Directions -> Your response should be the listing below, repeated exactly and in full.

Supplied material ->
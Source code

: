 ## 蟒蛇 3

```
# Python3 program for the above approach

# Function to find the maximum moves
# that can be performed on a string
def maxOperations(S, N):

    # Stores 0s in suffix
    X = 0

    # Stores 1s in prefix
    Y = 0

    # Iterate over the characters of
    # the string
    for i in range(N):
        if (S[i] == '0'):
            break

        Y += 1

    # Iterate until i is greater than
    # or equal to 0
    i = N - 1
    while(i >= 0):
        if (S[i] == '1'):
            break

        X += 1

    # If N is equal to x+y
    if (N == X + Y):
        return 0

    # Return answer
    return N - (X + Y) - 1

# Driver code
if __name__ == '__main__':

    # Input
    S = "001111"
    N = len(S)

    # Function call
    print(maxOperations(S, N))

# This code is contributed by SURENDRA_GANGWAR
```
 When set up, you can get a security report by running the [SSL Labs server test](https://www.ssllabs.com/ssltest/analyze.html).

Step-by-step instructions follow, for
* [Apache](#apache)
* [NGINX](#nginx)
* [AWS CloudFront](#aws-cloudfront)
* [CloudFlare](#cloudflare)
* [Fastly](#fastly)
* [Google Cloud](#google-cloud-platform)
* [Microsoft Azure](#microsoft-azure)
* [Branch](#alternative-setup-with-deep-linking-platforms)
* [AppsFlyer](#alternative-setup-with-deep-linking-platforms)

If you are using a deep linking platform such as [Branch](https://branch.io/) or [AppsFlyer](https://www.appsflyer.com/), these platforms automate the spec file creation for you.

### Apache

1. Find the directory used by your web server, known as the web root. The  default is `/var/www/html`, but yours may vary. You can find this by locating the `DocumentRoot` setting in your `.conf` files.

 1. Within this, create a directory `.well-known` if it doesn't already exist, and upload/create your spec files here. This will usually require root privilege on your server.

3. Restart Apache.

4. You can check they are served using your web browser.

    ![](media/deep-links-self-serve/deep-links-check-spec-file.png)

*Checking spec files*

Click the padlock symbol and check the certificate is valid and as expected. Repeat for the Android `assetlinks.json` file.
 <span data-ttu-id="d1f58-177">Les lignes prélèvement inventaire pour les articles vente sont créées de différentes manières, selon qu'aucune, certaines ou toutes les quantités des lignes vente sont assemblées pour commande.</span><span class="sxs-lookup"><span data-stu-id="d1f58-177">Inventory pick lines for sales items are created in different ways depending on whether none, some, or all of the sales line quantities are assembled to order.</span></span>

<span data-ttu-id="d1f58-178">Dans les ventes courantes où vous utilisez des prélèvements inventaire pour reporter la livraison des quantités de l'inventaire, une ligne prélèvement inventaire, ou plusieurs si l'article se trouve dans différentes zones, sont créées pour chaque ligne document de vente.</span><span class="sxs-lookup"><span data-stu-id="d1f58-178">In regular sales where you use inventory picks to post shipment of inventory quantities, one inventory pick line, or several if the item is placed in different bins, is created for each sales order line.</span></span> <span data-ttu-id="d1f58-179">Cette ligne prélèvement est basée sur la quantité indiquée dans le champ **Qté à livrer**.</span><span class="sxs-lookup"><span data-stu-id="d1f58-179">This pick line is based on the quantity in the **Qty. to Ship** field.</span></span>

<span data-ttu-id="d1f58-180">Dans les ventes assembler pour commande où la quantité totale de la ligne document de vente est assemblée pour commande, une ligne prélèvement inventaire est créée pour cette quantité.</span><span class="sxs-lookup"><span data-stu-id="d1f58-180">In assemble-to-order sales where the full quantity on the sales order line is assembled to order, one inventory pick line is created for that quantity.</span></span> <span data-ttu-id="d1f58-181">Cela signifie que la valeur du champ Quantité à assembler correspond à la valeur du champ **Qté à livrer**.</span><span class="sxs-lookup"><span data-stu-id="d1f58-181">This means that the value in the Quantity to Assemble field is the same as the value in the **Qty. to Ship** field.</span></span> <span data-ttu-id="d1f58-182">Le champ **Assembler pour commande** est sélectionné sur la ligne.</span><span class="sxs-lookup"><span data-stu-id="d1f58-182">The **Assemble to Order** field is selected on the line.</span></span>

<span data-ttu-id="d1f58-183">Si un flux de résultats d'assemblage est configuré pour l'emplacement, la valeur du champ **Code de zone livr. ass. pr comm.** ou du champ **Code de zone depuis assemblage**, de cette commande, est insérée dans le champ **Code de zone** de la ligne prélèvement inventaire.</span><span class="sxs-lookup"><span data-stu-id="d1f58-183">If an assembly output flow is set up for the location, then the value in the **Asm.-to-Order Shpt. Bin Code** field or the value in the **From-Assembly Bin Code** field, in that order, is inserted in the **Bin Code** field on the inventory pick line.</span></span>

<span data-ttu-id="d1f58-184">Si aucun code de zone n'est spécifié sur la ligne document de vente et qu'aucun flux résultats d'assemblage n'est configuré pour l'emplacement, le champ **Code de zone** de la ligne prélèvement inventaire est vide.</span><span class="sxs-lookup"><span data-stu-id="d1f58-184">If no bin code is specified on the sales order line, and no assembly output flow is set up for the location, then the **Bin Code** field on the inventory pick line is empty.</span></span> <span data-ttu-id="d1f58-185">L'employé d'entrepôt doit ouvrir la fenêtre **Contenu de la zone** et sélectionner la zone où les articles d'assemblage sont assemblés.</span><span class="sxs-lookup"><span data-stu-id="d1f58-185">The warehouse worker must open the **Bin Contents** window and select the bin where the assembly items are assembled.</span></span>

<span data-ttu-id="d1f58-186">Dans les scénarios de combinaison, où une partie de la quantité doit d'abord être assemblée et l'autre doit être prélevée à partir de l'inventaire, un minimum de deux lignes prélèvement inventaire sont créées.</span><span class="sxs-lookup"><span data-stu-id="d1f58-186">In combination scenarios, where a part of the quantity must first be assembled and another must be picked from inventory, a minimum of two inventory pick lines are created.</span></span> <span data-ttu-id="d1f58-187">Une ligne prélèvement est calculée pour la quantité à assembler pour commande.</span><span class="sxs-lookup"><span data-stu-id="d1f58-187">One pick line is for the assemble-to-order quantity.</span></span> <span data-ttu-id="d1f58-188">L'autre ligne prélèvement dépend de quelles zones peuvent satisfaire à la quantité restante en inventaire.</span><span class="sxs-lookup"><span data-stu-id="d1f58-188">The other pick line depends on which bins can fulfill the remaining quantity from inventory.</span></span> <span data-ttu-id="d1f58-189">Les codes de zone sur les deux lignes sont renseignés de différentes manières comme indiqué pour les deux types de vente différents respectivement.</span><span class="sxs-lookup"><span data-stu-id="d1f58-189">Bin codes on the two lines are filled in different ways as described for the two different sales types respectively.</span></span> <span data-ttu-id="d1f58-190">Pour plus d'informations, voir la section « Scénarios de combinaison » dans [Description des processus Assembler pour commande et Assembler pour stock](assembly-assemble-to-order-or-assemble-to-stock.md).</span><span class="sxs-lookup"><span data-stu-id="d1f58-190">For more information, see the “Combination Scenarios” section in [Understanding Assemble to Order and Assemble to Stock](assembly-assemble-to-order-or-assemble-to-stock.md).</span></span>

Task response ->
Source code

: ## 蟒蛇 3

```
# Python3 program for the above approach

# Function to find the maximum moves
# that can be performed on a string
def maxOperations(S, N):

    # Stores 0s in suffix
    X = 0

    # Stores 1s in prefix
    Y = 0

    # Iterate over the characters of
    # the string
    for i in range(N):
        if (S[i] == '0'):
            break

        Y += 1

    # Iterate until i is greater than
    # or equal to 0
    i = N - 1
    while(i >= 0):
        if (S[i] == '1'):
            break

        X += 1

    # If N is equal to x+y
    if (N == X + Y):
        return 0

    # Return answer
    return N - (X + Y) - 1

# Driver code
if __name__ == '__main__':

    # Input
    S = "001111"
    N = len(S)

    # Function call
    print(maxOperations(S, N))

# This code is contributed by SURENDRA_GANGWAR
```
 When set up, you can get a security report by running the [SSL Labs server test](https://www.ssllabs.com/ssltest/analyze.html).

Step-by-step instructions follow, for
* [Apache](#apache)
* [NGINX](#nginx)
* [AWS CloudFront](#aws-cloudfront)
* [CloudFlare](#cloudflare)
* [Fastly](#fastly)
* [Google Cloud](#google-cloud-platform)
* [Microsoft Azure](#microsoft-azure)
* [Branch](#alternative-setup-with-deep-linking-platforms)
* [AppsFlyer](#alternative-setup-with-deep-linking-platforms)

If you are using a deep linking platform such as [Branch](https://branch.io/) or [AppsFlyer](https://www.appsflyer.com/), these platforms automate the spec file creation for you.

### Apache

1. Find the directory used by your web server, known as the web root. The  default is `/var/www/html`, but yours may vary. You can find this by locating the `DocumentRoot` setting in your `.conf` files.

 1. Within this, create a directory `.well-known` if it doesn't already exist, and upload/create your spec files here. This will usually require root privilege on your server.

3. Restart Apache.

4. You can check they are served using your web browser.

    ![](media/deep-links-self-serve/deep-links-check-spec-file.png)

*Checking spec files*

Click the padlock symbol and check the certificate is valid and as expected. Repeat for the Android `assetlinks.json` file.
 <span data-ttu-id="d1f58-177">Les lignes prélèvement inventaire pour les articles vente sont créées de différentes manières, selon qu'aucune, certaines ou toutes les quantités des lignes vente sont assemblées pour commande.</span><span class="sxs-lookup"><span data-stu-id="d1f58-177">Inventory pick lines for sales items are created in different ways depending on whether none, some, or all of the sales line quantities are assembled to order.</span></span>

<span data-ttu-id="d1f58-178">Dans les ventes courantes où vous utilisez des prélèvements inventaire pour reporter la livraison des quantités de l'inventaire, une ligne prélèvement inventaire, ou plusieurs si l'article se trouve dans différentes zones, sont créées pour chaque ligne document de vente.</span><span class="sxs-lookup"><span data-stu-id="d1f58-178">In regular sales where you use inventory picks to post shipment of inventory quantities, one inventory pick line, or several if the item is placed in different bins, is created for each sales order line.</span></span> <span data-ttu-id="d1f58-179">Cette ligne prélèvement est basée sur la quantité indiquée dans le champ **Qté à livrer**.</span><span class="sxs-lookup"><span data-stu-id="d1f58-179">This pick line is based on the quantity in the **Qty. to Ship** field.</span></span>

<span data-ttu-id="d1f58-180">Dans les ventes assembler pour commande où la quantité totale de la ligne document de vente est assemblée pour commande, une ligne prélèvement inventaire est créée pour cette quantité.</span><span class="sxs-lookup"><span data-stu-id="d1f58-180">In assemble-to-order sales where the full quantity on the sales order line is assembled to order, one inventory pick line is created for that quantity.</span></span> <span data-ttu-id="d1f58-181">Cela signifie que la valeur du champ Quantité à assembler correspond à la valeur du champ **Qté à livrer**.</span><span class="sxs-lookup"><span data-stu-id="d1f58-181">This means that the value in the Quantity to Assemble field is the same as the value in the **Qty. to Ship** field.</span></span> <span data-ttu-id="d1f58-182">Le champ **Assembler pour commande** est sélectionné sur la ligne.</span><span class="sxs-lookup"><span data-stu-id="d1f58-182">The **Assemble to Order** field is selected on the line.</span></span>

<span data-ttu-id="d1f58-183">Si un flux de résultats d'assemblage est configuré pour l'emplacement, la valeur du champ **Code de zone livr. ass. pr comm.** ou du champ **Code de zone depuis assemblage**, de cette commande, est insérée dans le champ **Code de zone** de la ligne prélèvement inventaire.</span><span class="sxs-lookup"><span data-stu-id="d1f58-183">If an assembly output flow is set up for the location, then the value in the **Asm.-to-Order Shpt. Bin Code** field or the value in the **From-Assembly Bin Code** field, in that order, is inserted in the **Bin Code** field on the inventory pick line.</span></span>

<span data-ttu-id="d1f58-184">Si aucun code de zone n'est spécifié sur la ligne document de vente et qu'aucun flux résultats d'assemblage n'est configuré pour l'emplacement, le champ **Code de zone** de la ligne prélèvement inventaire est vide.</span><span class="sxs-lookup"><span data-stu-id="d1f58-184">If no bin code is specified on the sales order line, and no assembly output flow is set up for the location, then the **Bin Code** field on the inventory pick line is empty.</span></span> <span data-ttu-id="d1f58-185">L'employé d'entrepôt doit ouvrir la fenêtre **Contenu de la zone** et sélectionner la zone où les articles d'assemblage sont assemblés.</span><span class="sxs-lookup"><span data-stu-id="d1f58-185">The warehouse worker must open the **Bin Contents** window and select the bin where the assembly items are assembled.</span></span>

<span data-ttu-id="d1f58-186">Dans les scénarios de combinaison, où une partie de la quantité doit d'abord être assemblée et l'autre doit être prélevée à partir de l'inventaire, un minimum de deux lignes prélèvement inventaire sont créées.</span><span class="sxs-lookup"><span data-stu-id="d1f58-186">In combination scenarios, where a part of the quantity must first be assembled and another must be picked from inventory, a minimum of two inventory pick lines are created.</span></span> <span data-ttu-id="d1f58-187">Une ligne prélèvement est calculée pour la quantité à assembler pour commande.</span><span class="sxs-lookup"><span data-stu-id="d1f58-187">One pick line is for the assemble-to-order quantity.</span></span> <span data-ttu-id="d1f58-188">L'autre ligne prélèvement dépend de quelles zones peuvent satisfaire à la quantité restante en inventaire.</span><span class="sxs-lookup"><span data-stu-id="d1f58-188">The other pick line depends on which bins can fulfill the remaining quantity from inventory.</span></span> <span data-ttu-id="d1f58-189">Les codes de zone sur les deux lignes sont renseignés de différentes manières comme indiqué pour les deux types de vente différents respectivement.</span><span class="sxs-lookup"><span data-stu-id="d1f58-189">Bin codes on the two lines are filled in different ways as described for the two different sales types respectively.</span></span> <span data-ttu-id="d1f58-190">Pour plus d'informations, voir la section « Scénarios de combinaison » dans [Description des processus Assembler pour commande et Assembler pour stock](assembly-assemble-to-order-or-assemble-to-stock.md).</span><span class="sxs-lookup"><span data-stu-id="d1f58-190">For more information, see the “Combination Scenarios” section in [Understanding Assemble to Order and Assemble to Stock](assembly-assemble-to-order-or-assemble-to-stock.md).</span></span>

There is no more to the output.